Problem 2: We will now perform cross-validation on a simulated data set: (a) Generate a simulated data set as follows: n=100 observation. p= 2 explanatory variables. The equation in MLR form is Yi hat = X - 2X^2.
set.seed(1)
x=rnorm(100)
y=x-2*x^2+rnorm(100)
plot(x,y)
This is an inverted u-shaped curve which tells us that this relationship is likely non-linear. Moreover, we can see a cluster of obeservations towards the top of this curve which is located between -1 and 1, pointing to the curve being centered around 0.
set.seed(5)
data=data.frame(x=x,y=y)
library(boot)
genfit<-glm(y~x, data=data)
cv.new<-cv.glm(data, genfit)
error.cv<-rep(0, 4)
for(i in 1:4){
glm.fit<-glm(y~poly(x, i), data=data)
error.cv[i]<-cv.glm(data, glm.fit)$delta[1]
}
dframe.cv<-data.frame(degree=1:4, error.cv)
error.cv
## [1] 7.2881616 0.9374236 0.9566218 0.9539049
set.seed(505)
data=data.frame(x=x,y=y)
library(boot)
genfit<-glm(y~x, data=data)
cv.new<-cv.glm(data, genfit)
error.cv<-rep(0, 4)
for(i in 1:4){
glm.fit<-glm(y~poly(x, i), data=data)
error.cv[i]<-cv.glm(data, glm.fit)$delta[1]
}
dframe.cv<-data.frame(degree=1:4, error.cv)
error.cv
## [1] 7.2881616 0.9374236 0.9566218 0.9539049
The outputs are the same between step c and d becasue the underlying model is exactly the same between the two, meaning that there is no randomness or error caused by the selection of the training and testing splits.

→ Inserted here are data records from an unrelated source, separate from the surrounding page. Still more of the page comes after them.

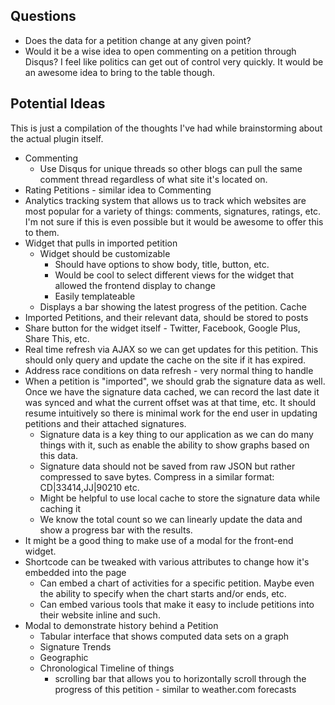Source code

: ## Questions
* Does the data for a petition change at any given point?
* Would it be a wise idea to open commenting on a petition through Disqus? I feel like politics can get out of control very quickly. It would be an awesome idea to bring to the table though.

## Potential Ideas
This is just a compilation of the thoughts I've had while brainstorming about the actual plugin itself.

* Commenting
    * Use Disqus for unique threads so other blogs can pull the same comment thread regardless of what site it's located on.
* Rating Petitions - similar idea to Commenting
* Analytics tracking system that allows us to track which websites are most popular for a variety of things: comments, signatures, ratings, etc. I'm not sure if this is even possible but it would be awesome to offer this to them.
* Widget that pulls in imported petition
    * Widget should be customizable
        * Should have options to show body, title, button, etc.
        * Would be cool to select different views for the widget that allowed the frontend display to change
        * Easily templateable
    * Displays a bar showing the latest progress of the petition. Cache
* Imported Petitions, and their relevant data, should be stored to posts
* Share button for the widget itself - Twitter, Facebook, Google Plus, Share This, etc.
* Real time refresh via AJAX so we can get updates for this petition. This should only query and update the cache on the site if it has expired.
* Address race conditions on data refresh - very normal thing to handle
* When a petition is "imported", we should grab the signature data as well. Once we have the signature data cached, we can record the last date it was synced and what the current offset was at that time, etc. It should resume intuitively so there is minimal work for the end user in updating petitions and their attached signatures.
    * Signature data is a key thing to our application as we can do many things with it, such as enable the ability to show graphs based on this data.
    * Signature data should not be saved from raw JSON but rather compressed to save bytes. Compress in a similar format: CD|33414,JJ|90210 etc.
    * Might be helpful to use local cache to store the signature data while caching it
    * We know the total count so we can linearly update the data and show a progress bar with the results.
* It might be a good thing to make use of a modal for the front-end widget.
* Shortcode can be tweaked with various attributes to change how it's embedded into the page
    * Can embed a chart of activities for a specific petition. Maybe even the ability to specify when the chart starts and/or ends, etc.
    * Can embed various tools that make it easy to include petitions into their website inline and such.
* Modal to demonstrate history behind a Petition
    * Tabular interface that shows computed data sets on a graph
    * Signature Trends
    * Geographic
    * Chronological Timeline of things
        * scrolling bar that allows you to horizontally scroll through the progress of this petition - similar to weather.com forecasts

glm.fit<-glm(y~poly(x, i), data=data)
summary(glm.fit)
##
## Call:
## glm(formula = y ~ poly(x, i), data = data)
##
## Deviance Residuals:
## Min 1Q Median 3Q Max
## -2.0550 -0.6212 -0.1567 0.5952 2.2267
##
## Coefficients:
## Estimate Std. Error t value Pr(>|t|)
## (Intercept) -1.55002 0.09591 -16.162 < 2e-16 ***
## poly(x, i)1 6.18883 0.95905 6.453 4.59e-09 ***
## poly(x, i)2 -23.94830 0.95905 -24.971 < 2e-16 ***
## poly(x, i)3 0.26411 0.95905 0.275 0.784
## poly(x, i)4 1.25710 0.95905 1.311 0.193
## ---
## Signif. codes: 0 '***' 0.001 '**' 0.01 '*' 0.05 '.' 0.1 ' ' 1
##
## (Dispersion parameter for gaussian family taken to be 0.9197797)
##
## Null deviance: 700.852 on 99 degrees of freedom
## Residual deviance: 87.379 on 95 degrees of freedom
## AIC: 282.3
##
## Number of Fisher Scoring iterations: 2
the first and second models have a p-value below the threshold of 0.05, meaning that we can reject the null and assume that they are signifigant. This means that these models have accurate coefficient estimates. Importantly, the lowest p-value is for the second model, which is supported through our cross-validation results in the previous steps.